Table of Contents
ISRN Machine Vision
Volume 2012, Article ID 872131, 9 pages
Research Article

Chord-Length Shape Features for Human Activity Recognition

Institute for Electronics, Signal Processing and Communications (IESK), Otto-von-Guericke-University Magdeburg, 39106 Magdeburg, Germany

Received 2 August 2012; Accepted 20 September 2012

Academic Editors: M. La Cascia, A. Prati, J. M. Tavares, and C. S. Won

Copyright © 2012 Samy Sadek et al. This is an open access article distributed under the Creative Commons Attribution License, which permits unrestricted use, distribution, and reproduction in any medium, provided the original work is properly cited.

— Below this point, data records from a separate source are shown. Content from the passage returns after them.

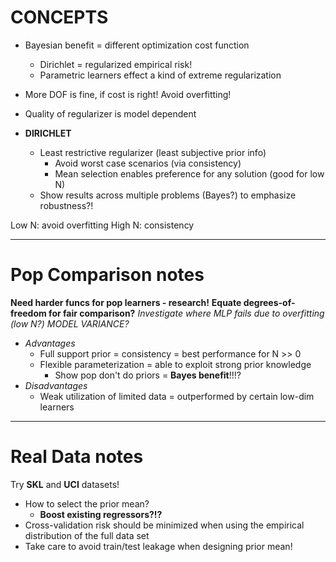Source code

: # CONCEPTS
- Bayesian benefit = different optimization cost function
  - Dirichlet = regularized empirical risk!
  - Parametric learners effect a kind of extreme regularization
- More DOF is fine, if cost is right! Avoid overfitting!
- Quality of regularizer is model dependent

- **DIRICHLET**
  - Least restrictive regularizer (least subjective prior info)
    - Avoid worst case scenarios (via consistency)
    - Mean selection enables preference for any solution (good for low N)
  - Show results across multiple problems (Bayes?) to emphasize robustness?!

Low N: avoid overfitting
High N: consistency


---
# Pop Comparison notes
**Need harder funcs for pop learners - research!**
**Equate degrees-of-freedom for fair comparison?**
*Investigate where MLP fails due to overfitting (low N?) MODEL VARIANCE?*

- *Advantages*
  - Full support prior = consistency = best performance for N >> 0
  - Flexible parameterization = able to exploit strong prior knowledge
    - Show pop don't do priors = **Bayes benefit**!!!?
- *Disadvantages*
  - Weak utilization of limited data = outperformed by certain low-dim learners



---
# Real Data notes
Try **SKL** and **UCI** datasets!

- How to select the prior mean?
  - **Boost existing regressors?!?**
- Cross-validation risk should be minimized when using the empirical distribution of the full data set
- Take care to avoid train/test leakage when designing prior mean!
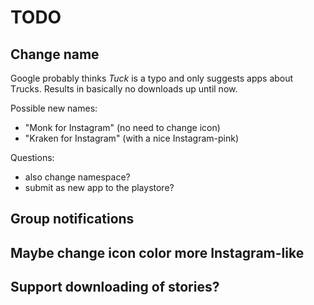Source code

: # TODO

## Change name
Google probably thinks *Tuck* is a typo and only suggests apps about T*r*ucks.
Results in basically no downloads up until now.

Possible new names:
- "Monk for Instagram"   (no need to change icon)
- "Kraken for Instagram" (with a nice Instagram-pink)

Questions:
- also change namespace?
- submit as new app to the playstore?

## Group notifications

## Maybe change icon color more Instagram-like

## Support downloading of stories?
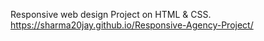 Responsive web design Project on HTML & CSS. <br>
https://sharma20jay.github.io/Responsive-Agency-Project/
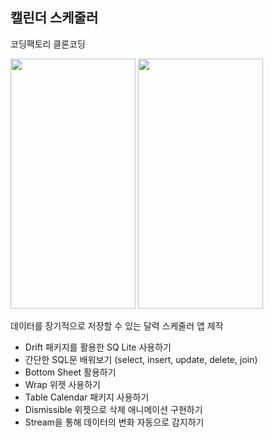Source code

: ## 캘린더 스케줄러

코딩팩토리 클론코딩
<p float="left">
  <img src="https://user-images.githubusercontent.com/32862869/204581439-b202fbab-4ebe-413f-880d-6075614beb47.png" width="200" height="400"/>
  <img src="https://user-images.githubusercontent.com/32862869/204581772-0b32231c-c882-43a4-9ec1-ed705d9132ef.png" width="200" height="400"/>
</p>
데이터를 장기적으로 저장할 수 있는 달력 스케줄러 앱 제작

- Drift 패키지를 활용한 SQ Lite 사용하기
- 간단한 SQL문 배워보기 (select, insert, update, delete, join)
- Bottom Sheet 활용하기
- Wrap 위젯 사용하기
- Table Calendar 패키지 사용하기
- Dismissible 위젯으로 삭제 애니메이션 구현하기
- Stream을 통해 데이터의 변화 자동으로 감지하기
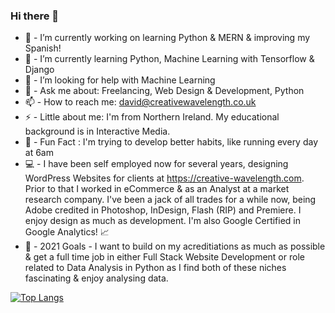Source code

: ### Hi there 👋

- 🔭  -  I’m currently working on learning Python & MERN & improving my Spanish!
- 🌱  -  I’m currently learning Python, Machine Learning with Tensorflow & Django
- 🤔  -  I’m looking for help with Machine Learning
- 💬  -  Ask me about: Freelancing, Web Design & Development, Python
- 📫  -  How to reach me: david@creativewavelength.co.uk 
- ⚡ -  Little about me: I'm from Northern Ireland. My educational background is in Interactive Media. 
- 🏃 - Fun Fact : I'm trying to develop better habits, like running every day at 6am
- 💻 - I have been self employed now for several years, designing WordPress Websites for clients at https://creative-wavelength.com. Prior to that I worked in eCommerce & as an Analyst at a market research company. I've been a jack of all trades for a while now, being Adobe credited in Photoshop, InDesign, Flash (RIP) and Premiere. I enjoy design as much as development. I'm also Google Certified in Google Analytics! 📈
- 🎯 - 2021 Goals - I want to build on my acreditiations as much as possible & get a full time job in either Full Stack Website Development or role related to Data Analysis in Python as I find both of these niches fascinating & enjoy analysing data. 

[![Top Langs](https://github-readme-stats.vercel.app/api/top-langs/?username=cwavedave&layout=compact)](https://github.com/cwavedave/github-readme-stats)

Despite their high stability and compactness, chord-length shape features have received relatively little attention in the human action recognition literature. In this paper, we present a new approach for human activity recognition, based on chord-length shape features. The most interesting contribution of this paper is twofold. We first show how a compact, computationally efficient shape descriptor; the chord-length shape features are constructed using 1-D chord-length functions. Second, we unfold how to use fuzzy membership functions to partition action snippets into a number of temporal states. On two benchmark action datasets (KTH and WEIZMANN), the approach yields promising results that compare favorably with those previously reported in the literature, while maintaining real-time performance.